At the end of a society's historical enterprise to no longer recognize that it has any but a utilitarian function, and given the individual's anxiety faced with the concentration-camp form of the social link whose appearance seems to crown this effort, existentialism can be judged on the basis of the justifications it provides for the subjective impasses that do, indeed, result therefrom: a freedom that is never so authentically affirmed as when it is within the walls of a prison; a demand for commitment that expresses the inability of pure consciousness to overcome any situation; a voyeuristic-sadistic idealization of sexual relationships; a personality that achieves self-realization only in suicide; and a consciousness of the other that can only be satisfied by Hegelian murder.

These notions are opposed by the whole of analytic experience, insofar as it teaches us not to regard the ego as centered on the perception-consciousness system or as organized by the "reality principle"—the expression of a scientific bias most hostile to the dialectic of knowledge—but, rather, to take as our point of departure the function of misrecognition that characterizes the ego in all the defensive structures so forcefully articulated by Anna Freud. For, while Verneinung [negation] represents the blatant form of that function, its effects remain largely latent as long as they are not illuminated by some reflected light at the level of fate where the id manifests itself.

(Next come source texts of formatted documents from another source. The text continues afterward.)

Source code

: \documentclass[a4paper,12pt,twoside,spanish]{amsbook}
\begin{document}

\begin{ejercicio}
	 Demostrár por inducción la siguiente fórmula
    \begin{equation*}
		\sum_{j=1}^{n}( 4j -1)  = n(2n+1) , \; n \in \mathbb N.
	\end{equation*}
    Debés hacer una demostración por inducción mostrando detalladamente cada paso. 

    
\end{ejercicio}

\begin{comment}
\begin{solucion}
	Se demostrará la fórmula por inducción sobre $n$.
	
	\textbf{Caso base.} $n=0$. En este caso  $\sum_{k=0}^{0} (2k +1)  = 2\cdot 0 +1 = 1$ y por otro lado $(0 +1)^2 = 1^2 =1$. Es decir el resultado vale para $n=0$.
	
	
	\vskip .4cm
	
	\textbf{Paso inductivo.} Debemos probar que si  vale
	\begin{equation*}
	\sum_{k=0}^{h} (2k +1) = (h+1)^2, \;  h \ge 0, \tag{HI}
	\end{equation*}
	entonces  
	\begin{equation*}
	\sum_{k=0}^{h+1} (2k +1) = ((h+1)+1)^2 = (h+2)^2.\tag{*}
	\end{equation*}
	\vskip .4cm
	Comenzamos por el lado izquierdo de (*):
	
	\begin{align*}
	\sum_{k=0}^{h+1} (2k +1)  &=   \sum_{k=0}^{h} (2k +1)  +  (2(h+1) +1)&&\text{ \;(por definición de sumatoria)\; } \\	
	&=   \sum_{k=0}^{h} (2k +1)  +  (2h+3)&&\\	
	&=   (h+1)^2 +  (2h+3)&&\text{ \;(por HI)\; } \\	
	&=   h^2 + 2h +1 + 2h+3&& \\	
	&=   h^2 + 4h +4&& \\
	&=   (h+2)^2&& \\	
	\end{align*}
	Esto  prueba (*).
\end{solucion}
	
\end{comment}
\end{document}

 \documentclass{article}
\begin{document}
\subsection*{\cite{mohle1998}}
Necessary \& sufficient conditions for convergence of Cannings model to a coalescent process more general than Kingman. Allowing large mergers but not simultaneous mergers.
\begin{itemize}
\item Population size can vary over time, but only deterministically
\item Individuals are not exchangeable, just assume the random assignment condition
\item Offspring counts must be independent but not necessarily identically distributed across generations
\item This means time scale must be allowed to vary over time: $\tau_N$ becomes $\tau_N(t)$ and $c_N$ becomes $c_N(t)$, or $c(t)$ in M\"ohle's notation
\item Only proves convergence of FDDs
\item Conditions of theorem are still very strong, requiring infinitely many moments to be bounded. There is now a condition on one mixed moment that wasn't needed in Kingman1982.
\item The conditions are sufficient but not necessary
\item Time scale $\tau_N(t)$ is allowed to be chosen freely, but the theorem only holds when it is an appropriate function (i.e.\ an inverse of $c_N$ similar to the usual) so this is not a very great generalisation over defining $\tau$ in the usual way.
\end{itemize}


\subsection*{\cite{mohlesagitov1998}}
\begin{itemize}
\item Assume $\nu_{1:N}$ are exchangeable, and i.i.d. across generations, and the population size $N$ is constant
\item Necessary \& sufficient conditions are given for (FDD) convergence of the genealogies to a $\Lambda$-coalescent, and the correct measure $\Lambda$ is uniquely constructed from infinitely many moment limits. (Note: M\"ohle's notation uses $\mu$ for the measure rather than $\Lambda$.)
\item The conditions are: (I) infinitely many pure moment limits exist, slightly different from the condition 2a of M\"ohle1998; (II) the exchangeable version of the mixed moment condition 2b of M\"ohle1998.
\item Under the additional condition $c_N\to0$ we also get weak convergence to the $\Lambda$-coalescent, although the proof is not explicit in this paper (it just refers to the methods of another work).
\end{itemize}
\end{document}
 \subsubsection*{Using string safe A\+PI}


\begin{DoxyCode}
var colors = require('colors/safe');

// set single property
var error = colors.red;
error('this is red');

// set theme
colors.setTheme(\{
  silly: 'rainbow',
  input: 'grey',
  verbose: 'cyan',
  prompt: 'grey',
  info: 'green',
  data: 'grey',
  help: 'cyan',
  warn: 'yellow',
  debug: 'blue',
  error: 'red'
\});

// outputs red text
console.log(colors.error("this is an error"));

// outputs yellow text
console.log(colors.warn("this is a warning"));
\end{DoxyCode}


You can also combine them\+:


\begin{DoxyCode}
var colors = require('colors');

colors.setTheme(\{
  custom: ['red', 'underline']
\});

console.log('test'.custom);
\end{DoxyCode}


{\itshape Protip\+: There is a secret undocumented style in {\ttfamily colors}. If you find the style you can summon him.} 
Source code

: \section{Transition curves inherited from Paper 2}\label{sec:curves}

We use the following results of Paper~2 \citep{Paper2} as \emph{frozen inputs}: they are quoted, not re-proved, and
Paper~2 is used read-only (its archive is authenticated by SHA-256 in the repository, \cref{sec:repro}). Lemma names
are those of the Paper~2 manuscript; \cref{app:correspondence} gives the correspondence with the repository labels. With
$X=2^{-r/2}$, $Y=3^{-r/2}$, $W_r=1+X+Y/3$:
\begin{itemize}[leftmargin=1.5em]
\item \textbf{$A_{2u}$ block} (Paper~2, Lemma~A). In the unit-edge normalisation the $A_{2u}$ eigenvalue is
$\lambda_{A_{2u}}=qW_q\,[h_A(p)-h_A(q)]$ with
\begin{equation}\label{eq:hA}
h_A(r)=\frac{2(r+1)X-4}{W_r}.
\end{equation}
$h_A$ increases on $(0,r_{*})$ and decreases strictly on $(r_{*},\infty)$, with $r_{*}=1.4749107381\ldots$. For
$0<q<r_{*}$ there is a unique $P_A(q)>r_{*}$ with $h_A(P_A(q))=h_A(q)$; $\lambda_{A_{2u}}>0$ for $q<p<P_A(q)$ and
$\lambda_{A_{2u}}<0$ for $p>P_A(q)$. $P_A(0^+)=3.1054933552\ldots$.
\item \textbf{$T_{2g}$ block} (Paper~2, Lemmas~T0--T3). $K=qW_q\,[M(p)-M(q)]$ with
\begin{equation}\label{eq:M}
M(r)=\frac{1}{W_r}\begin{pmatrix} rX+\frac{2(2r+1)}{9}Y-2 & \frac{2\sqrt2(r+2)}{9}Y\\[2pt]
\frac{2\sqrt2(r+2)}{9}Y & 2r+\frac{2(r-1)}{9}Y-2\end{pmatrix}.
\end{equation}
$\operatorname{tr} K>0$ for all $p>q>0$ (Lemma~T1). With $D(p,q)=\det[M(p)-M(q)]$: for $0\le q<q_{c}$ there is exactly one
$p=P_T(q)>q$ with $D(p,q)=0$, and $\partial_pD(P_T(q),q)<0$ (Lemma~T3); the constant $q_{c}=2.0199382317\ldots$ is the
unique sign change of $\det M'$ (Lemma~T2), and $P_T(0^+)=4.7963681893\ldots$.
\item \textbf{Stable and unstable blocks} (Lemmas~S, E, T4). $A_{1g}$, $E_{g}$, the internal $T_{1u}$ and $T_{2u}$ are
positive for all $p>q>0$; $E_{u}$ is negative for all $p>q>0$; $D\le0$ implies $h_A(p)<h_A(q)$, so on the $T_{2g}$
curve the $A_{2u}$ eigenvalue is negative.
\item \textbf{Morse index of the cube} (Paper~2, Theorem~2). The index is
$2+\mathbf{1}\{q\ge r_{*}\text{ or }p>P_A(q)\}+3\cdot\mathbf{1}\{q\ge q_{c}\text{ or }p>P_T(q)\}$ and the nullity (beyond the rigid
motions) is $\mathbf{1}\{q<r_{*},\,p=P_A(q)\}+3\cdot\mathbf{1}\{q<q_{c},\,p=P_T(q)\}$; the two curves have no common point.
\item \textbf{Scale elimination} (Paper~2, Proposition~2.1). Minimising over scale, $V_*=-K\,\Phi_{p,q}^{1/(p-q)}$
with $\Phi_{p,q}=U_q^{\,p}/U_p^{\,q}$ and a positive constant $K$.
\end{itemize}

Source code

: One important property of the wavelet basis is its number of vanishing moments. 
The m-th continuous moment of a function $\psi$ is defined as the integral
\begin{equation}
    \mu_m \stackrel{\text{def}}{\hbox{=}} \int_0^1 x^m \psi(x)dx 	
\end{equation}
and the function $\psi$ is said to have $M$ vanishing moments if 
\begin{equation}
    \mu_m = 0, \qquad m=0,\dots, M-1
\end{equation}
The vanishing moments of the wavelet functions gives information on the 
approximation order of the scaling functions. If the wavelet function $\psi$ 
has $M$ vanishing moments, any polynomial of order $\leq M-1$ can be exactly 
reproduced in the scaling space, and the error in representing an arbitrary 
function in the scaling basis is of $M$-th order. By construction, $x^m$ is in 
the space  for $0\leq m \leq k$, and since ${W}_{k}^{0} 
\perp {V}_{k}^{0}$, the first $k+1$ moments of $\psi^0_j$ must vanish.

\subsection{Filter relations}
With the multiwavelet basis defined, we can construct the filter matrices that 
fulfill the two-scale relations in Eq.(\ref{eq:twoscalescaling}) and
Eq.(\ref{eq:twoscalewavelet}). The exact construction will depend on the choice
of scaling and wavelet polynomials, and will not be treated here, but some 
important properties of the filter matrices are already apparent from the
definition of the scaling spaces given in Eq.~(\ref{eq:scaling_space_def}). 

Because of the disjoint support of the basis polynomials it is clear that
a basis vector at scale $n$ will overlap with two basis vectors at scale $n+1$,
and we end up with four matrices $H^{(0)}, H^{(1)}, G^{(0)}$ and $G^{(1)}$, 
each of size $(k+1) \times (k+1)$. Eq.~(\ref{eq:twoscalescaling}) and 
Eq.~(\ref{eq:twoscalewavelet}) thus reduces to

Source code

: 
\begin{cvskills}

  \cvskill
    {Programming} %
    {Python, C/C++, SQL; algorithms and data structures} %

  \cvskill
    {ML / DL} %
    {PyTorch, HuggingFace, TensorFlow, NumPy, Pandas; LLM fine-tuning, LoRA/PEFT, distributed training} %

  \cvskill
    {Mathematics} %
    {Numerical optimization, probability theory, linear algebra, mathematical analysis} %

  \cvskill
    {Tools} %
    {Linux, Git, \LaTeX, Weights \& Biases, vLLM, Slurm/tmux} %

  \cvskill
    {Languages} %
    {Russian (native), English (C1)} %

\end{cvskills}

The inertia characteristic of the / formations can thus be understood as providing the broadest definition of neurosis, just as the subject's capture by his situation gives us the most general formulation of madness—the kind found within the asylum walls as well as the kind that deafens the world with its sound and fury.

The sufferings of neurosis and psychosis provide us schooling in the passions of the soul, just as the balance arm of the psychoanalytic scales—when we calculate the angle of its threat to entire communities—provides us with an amortization rate for the passions of the city.

At this intersection of nature and culture, so obstinately scrutinized by the anthropology of our times, psychoanalysis alone recognizes the knot of imaginary servitude that love must always untie anew or sever. For such a task we can find no promise in altruistic feeling, we who lay bare the aggressiveness that underlies the activities of the philanthropist, the idealist, the pedagogue, and even the reformer.

In the subject to subject recourse we preserve, psychoanalysis can accompany the patient to the ecstatic limit of the "Thou art that," where the cipher of his mortal destiny is revealed to him, but it is not in our sole power as practitioners to bring him to the point where the true journey begins.